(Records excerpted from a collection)
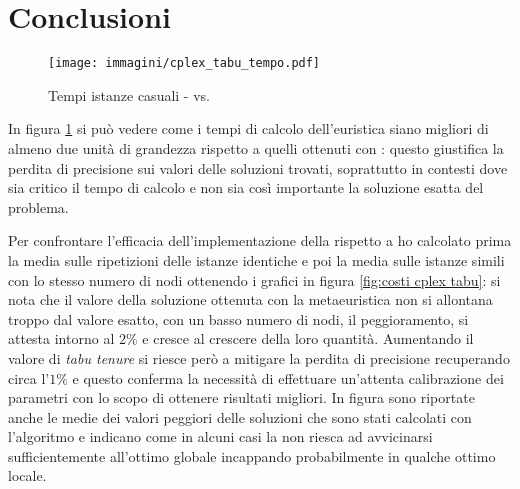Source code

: \section{Conclusioni}

\begin{figure}[htb]
	\centering
	\texttt{[image: immagini/cplex\_tabu\_tempo.pdf]}
	\caption{Tempi istanze casuali -  vs. \tabu}
	\label{fig:tempi cplex tabu}
\end{figure}

In figura \ref{fig:tempi cplex tabu} si può vedere come i tempi di calcolo dell'euristica \tabu siano migliori di almeno due unità di grandezza rispetto a quelli ottenuti con : questo giustifica la perdita di precisione sui valori delle soluzioni trovati, soprattutto in contesti dove sia critico il tempo di calcolo e non sia così importante la soluzione esatta del problema.

Per confrontare l'efficacia dell'implementazione della \tabu rispetto a  ho calcolato prima la media sulle ripetizioni delle istanze identiche e poi la media sulle istanze simili con lo stesso numero di nodi ottenendo i grafici in figura \ref{fig:costi cplex tabu}: si nota che il valore della soluzione ottenuta con la metaeuristica non si allontana troppo dal valore esatto, con un basso numero di nodi, il peggioramento, si attesta intorno al $2\%$ e cresce al crescere della loro quantità.
Aumentando il valore di \emph{tabu tenure} si riesce però a mitigare la perdita di precisione recuperando circa l'$1\%$ e questo conferma la necessità di effettuare un'attenta calibrazione dei parametri con lo scopo di ottenere risultati migliori.
In figura sono riportate anche le medie dei valori peggiori delle soluzioni che sono stati calcolati con l'algoritmo e indicano come in alcuni casi la \tabu non riesca ad avvicinarsi sufficientemente all'ottimo globale incappando probabilmente in qualche ottimo locale.

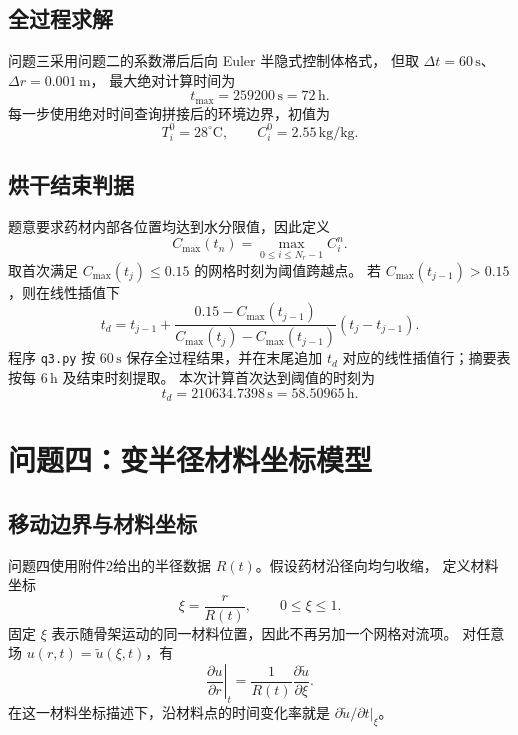 \documentclass[UTF8,a4paper,11pt]{ctexart}
\numberwithin{equation}{section}
\begin{document}
\subsection{全过程求解}

问题三采用问题二的系数滞后后向 Euler 半隐式控制体格式，
但取 \(\Delta t=60\,\mathrm{s}\)、\(\Delta r=0.001\,\mathrm{m}\)，
最大绝对计算时间为
\[
t_{\max}=259200\,\mathrm{s}=72\,\mathrm{h}.
\]
每一步使用绝对时间查询拼接后的环境边界，初值为
\[
T_i^0=28^\circ\mathrm{C},\qquad C_i^0=2.55\,\mathrm{kg/kg}.
\]

\subsection{烘干结束判据}

题意要求药材内部各位置均达到水分限值，因此定义
\begin{equation}
C_{\max}(t_n)=\max_{0\le i\le N_r-1}C_i^n.
\label{eq:q3-Cmax}
\end{equation}
取首次满足 \(C_{\max}(t_j)\le0.15\) 的网格时刻为阈值跨越点。
若 \(C_{\max}(t_{j-1})>0.15\)，则在线性插值下
\begin{equation}
t_d=t_{j-1}+
\frac{0.15-C_{\max}(t_{j-1})}
{C_{\max}(t_j)-C_{\max}(t_{j-1})}
(t_j-t_{j-1}).
\label{eq:q3-dry-time}
\end{equation}
程序 \texttt{q3.py} 按 \(60\,\mathrm{s}\) 保存全过程结果，并在末尾追加
\(t_d\) 对应的线性插值行；摘要表按每 \(6\,\mathrm{h}\) 及结束时刻提取。
本次计算首次达到阈值的时刻为
\[
t_d=210634.7398\,\mathrm{s}=58.50965\,\mathrm{h}.
\]

\section{问题四：变半径材料坐标模型}

\subsection{移动边界与材料坐标}

问题四使用附件2给出的半径数据 \(R(t)\)。假设药材沿径向均匀收缩，
定义材料坐标
\begin{equation}
\xi=\frac{r}{R(t)},\qquad 0\le\xi\le1. \label{eq:q4-xi}
\end{equation}
固定 \(\xi\) 表示随骨架运动的同一材料位置，因此不再另加一个网格对流项。
对任意场 \(u(r,t)=\widetilde u(\xi,t)\)，有
\begin{equation}
\left.\frac{\partial u}{\partial r}\right|_t
=\frac{1}{R(t)}\frac{\partial\widetilde u}{\partial\xi}. \label{eq:q4-chain}
\end{equation}
在这一材料坐标描述下，沿材料点的时间变化率就是
\(\partial\widetilde u/\partial t|_\xi\)。
\end{document}
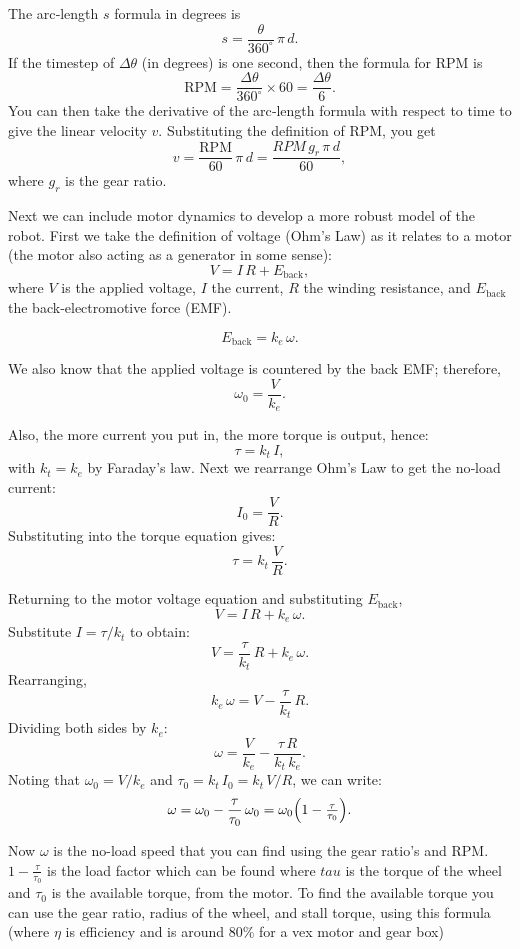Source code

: \documentclass[11pt]{article}
\begin{document}
The arc‑length \(s\) formula in degrees is
\[
  s = \frac{\theta}{360^\circ}\,\pi\,d.
\]
If the timestep of \(\Delta\theta\) (in degrees) is one second, then the formula for RPM is
\[
  \mathrm{RPM}
  = \frac{\Delta\theta}{360^\circ}\times 60
  = \frac{\Delta\theta}{6}.
\]
You can then take the derivative of the arc‑length formula with respect to time to give the linear velocity \(v\).  Substituting the definition of RPM, you get
\[
  v = \frac{\mathrm{RPM}}{60}\,\pi\,d
  = \frac{RPM\,g_r\,\pi\,d}{60},
\]
where \(g_r\) is the gear ratio.

Next we can include motor dynamics to develop a more robust model of the robot.  First we take the definition of voltage (Ohm's Law) as it relates to a motor (the motor also acting as a generator in some sense):
\[
  V = I\,R + E_{\mathrm{back}},
\]
where \(V\) is the applied voltage, \(I\) the current, \(R\) the winding resistance, and \(E_{\mathrm{back}}\) the back‑electromotive force (EMF).

\[
  E_{\mathrm{back}} = k_{e}\,\omega.
\]

We also know that the applied voltage is countered by the back EMF; therefore,
\[
  \omega_{0} = \frac{V}{k_{e}}.
\]

Also, the more current you put in, the more torque is output, hence:
\[
  \tau = k_{t}\,I,
\]
with \(k_{t}=k_{e}\) by Faraday's law.  Next we rearrange Ohm's Law to get the no‑load current:
\[
  I_{0} = \frac{V}{R}.
\]
Substituting into the torque equation gives:
\[
  \tau = k_{t}\,\frac{V}{R}.
\]

Returning to the motor voltage equation and substituting \(E_{\mathrm{back}}\),
\[
  V = I\,R + k_{e}\,\omega.
\]
Substitute \(I = \tau/k_{t}\) to obtain:
\[
  V = \frac{\tau}{k_{t}}\,R + k_{e}\,\omega.
\]
Rearranging,
\[
  k_{e}\,\omega = V - \frac{\tau}{k_{t}}\,R.
\]
Dividing both sides by \(k_{e}\):
\[
  \omega = \frac{V}{k_{e}} - \frac{\tau\,R}{k_{t}\,k_{e}}.
\]
Noting that \(\omega_{0} = V/k_{e}\) and \(\tau_{0} = k_{t}\,I_{0} = k_{t}\,V/R\), we can write:
\[
  \omega = \omega_{0} - \frac{\tau}{\tau_{0}}\,\omega_{0}
  = \omega_{0}\Bigl(1 - \tfrac{\tau}{\tau_{0}}\Bigr).
\]

Now \(\omega\) is the no-load speed that you can find using the gear ratio's and RPM. \(1 - \tfrac{\tau}{\tau_{0}}\) is the load factor which can be found where \(tau\) is the torque of the wheel and \(\tau_{0}\) is the available torque, from the motor. To find the available torque you can use the gear ratio, radius of the wheel, and stall torque, using this formula (where \(\eta\) is efficiency and is around 80\% for a vex motor and gear box)
\end{document}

▸ **DIRECTIONS**:
Quote every line of the records above exactly; no picture is to be copied.

▸ **YOUR SOLUTION**:
Source code

: \section{Conclusioni}

\begin{figure}[htb]
	\centering
	\texttt{[image: immagini/cplex\_tabu\_tempo.pdf]}
	\caption{Tempi istanze casuali -  vs. \tabu}
	\label{fig:tempi cplex tabu}
\end{figure}

In figura \ref{fig:tempi cplex tabu} si può vedere come i tempi di calcolo dell'euristica \tabu siano migliori di almeno due unità di grandezza rispetto a quelli ottenuti con : questo giustifica la perdita di precisione sui valori delle soluzioni trovati, soprattutto in contesti dove sia critico il tempo di calcolo e non sia così importante la soluzione esatta del problema.

Per confrontare l'efficacia dell'implementazione della \tabu rispetto a  ho calcolato prima la media sulle ripetizioni delle istanze identiche e poi la media sulle istanze simili con lo stesso numero di nodi ottenendo i grafici in figura \ref{fig:costi cplex tabu}: si nota che il valore della soluzione ottenuta con la metaeuristica non si allontana troppo dal valore esatto, con un basso numero di nodi, il peggioramento, si attesta intorno al $2\%$ e cresce al crescere della loro quantità.
Aumentando il valore di \emph{tabu tenure} si riesce però a mitigare la perdita di precisione recuperando circa l'$1\%$ e questo conferma la necessità di effettuare un'attenta calibrazione dei parametri con lo scopo di ottenere risultati migliori.
In figura sono riportate anche le medie dei valori peggiori delle soluzioni che sono stati calcolati con l'algoritmo e indicano come in alcuni casi la \tabu non riesca ad avvicinarsi sufficientemente all'ottimo globale incappando probabilmente in qualche ottimo locale.

 \documentclass[UTF8,a4paper,11pt]{ctexart}
\numberwithin{equation}{section}
\begin{document}
\subsection{全过程求解}

问题三采用问题二的系数滞后后向 Euler 半隐式控制体格式，
但取 \(\Delta t=60\,\mathrm{s}\)、\(\Delta r=0.001\,\mathrm{m}\)，
最大绝对计算时间为
\[
t_{\max}=259200\,\mathrm{s}=72\,\mathrm{h}.
\]
每一步使用绝对时间查询拼接后的环境边界，初值为
\[
T_i^0=28^\circ\mathrm{C},\qquad C_i^0=2.55\,\mathrm{kg/kg}.
\]

\subsection{烘干结束判据}

题意要求药材内部各位置均达到水分限值，因此定义
\begin{equation}
C_{\max}(t_n)=\max_{0\le i\le N_r-1}C_i^n.
\label{eq:q3-Cmax}
\end{equation}
取首次满足 \(C_{\max}(t_j)\le0.15\) 的网格时刻为阈值跨越点。
若 \(C_{\max}(t_{j-1})>0.15\)，则在线性插值下
\begin{equation}
t_d=t_{j-1}+
\frac{0.15-C_{\max}(t_{j-1})}
{C_{\max}(t_j)-C_{\max}(t_{j-1})}
(t_j-t_{j-1}).
\label{eq:q3-dry-time}
\end{equation}
程序 \texttt{q3.py} 按 \(60\,\mathrm{s}\) 保存全过程结果，并在末尾追加
\(t_d\) 对应的线性插值行；摘要表按每 \(6\,\mathrm{h}\) 及结束时刻提取。
本次计算首次达到阈值的时刻为
\[
t_d=210634.7398\,\mathrm{s}=58.50965\,\mathrm{h}.
\]

\section{问题四：变半径材料坐标模型}

\subsection{移动边界与材料坐标}

问题四使用附件2给出的半径数据 \(R(t)\)。假设药材沿径向均匀收缩，
定义材料坐标
\begin{equation}
\xi=\frac{r}{R(t)},\qquad 0\le\xi\le1. \label{eq:q4-xi}
\end{equation}
固定 \(\xi\) 表示随骨架运动的同一材料位置，因此不再另加一个网格对流项。
对任意场 \(u(r,t)=\widetilde u(\xi,t)\)，有
\begin{equation}
\left.\frac{\partial u}{\partial r}\right|_t
=\frac{1}{R(t)}\frac{\partial\widetilde u}{\partial\xi}. \label{eq:q4-chain}
\end{equation}
在这一材料坐标描述下，沿材料点的时间变化率就是
\(\partial\widetilde u/\partial t|_\xi\)。
\end{document}
Source code

: \documentclass[11pt]{article}
\begin{document}
The arc‑length \(s\) formula in degrees is
\[
  s = \frac{\theta}{360^\circ}\,\pi\,d.
\]
If the timestep of \(\Delta\theta\) (in degrees) is one second, then the formula for RPM is
\[
  \mathrm{RPM}
  = \frac{\Delta\theta}{360^\circ}\times 60
  = \frac{\Delta\theta}{6}.
\]
You can then take the derivative of the arc‑length formula with respect to time to give the linear velocity \(v\).  Substituting the definition of RPM, you get
\[
  v = \frac{\mathrm{RPM}}{60}\,\pi\,d
  = \frac{RPM\,g_r\,\pi\,d}{60},
\]
where \(g_r\) is the gear ratio.

Next we can include motor dynamics to develop a more robust model of the robot.  First we take the definition of voltage (Ohm's Law) as it relates to a motor (the motor also acting as a generator in some sense):
\[
  V = I\,R + E_{\mathrm{back}},
\]
where \(V\) is the applied voltage, \(I\) the current, \(R\) the winding resistance, and \(E_{\mathrm{back}}\) the back‑electromotive force (EMF).

\[
  E_{\mathrm{back}} = k_{e}\,\omega.
\]

We also know that the applied voltage is countered by the back EMF; therefore,
\[
  \omega_{0} = \frac{V}{k_{e}}.
\]

Also, the more current you put in, the more torque is output, hence:
\[
  \tau = k_{t}\,I,
\]
with \(k_{t}=k_{e}\) by Faraday's law.  Next we rearrange Ohm's Law to get the no‑load current:
\[
  I_{0} = \frac{V}{R}.
\]
Substituting into the torque equation gives:
\[
  \tau = k_{t}\,\frac{V}{R}.
\]

Returning to the motor voltage equation and substituting \(E_{\mathrm{back}}\),
\[
  V = I\,R + k_{e}\,\omega.
\]
Substitute \(I = \tau/k_{t}\) to obtain:
\[
  V = \frac{\tau}{k_{t}}\,R + k_{e}\,\omega.
\]
Rearranging,
\[
  k_{e}\,\omega = V - \frac{\tau}{k_{t}}\,R.
\]
Dividing both sides by \(k_{e}\):
\[
  \omega = \frac{V}{k_{e}} - \frac{\tau\,R}{k_{t}\,k_{e}}.
\]
Noting that \(\omega_{0} = V/k_{e}\) and \(\tau_{0} = k_{t}\,I_{0} = k_{t}\,V/R\), we can write:
\[
  \omega = \omega_{0} - \frac{\tau}{\tau_{0}}\,\omega_{0}
  = \omega_{0}\Bigl(1 - \tfrac{\tau}{\tau_{0}}\Bigr).
\]

Now \(\omega\) is the no-load speed that you can find using the gear ratio's and RPM. \(1 - \tfrac{\tau}{\tau_{0}}\) is the load factor which can be found where \(tau\) is the torque of the wheel and \(\tau_{0}\) is the available torque, from the motor. To find the available torque you can use the gear ratio, radius of the wheel, and stall torque, using this formula (where \(\eta\) is efficiency and is around 80\% for a vex motor and gear box)
\end{document}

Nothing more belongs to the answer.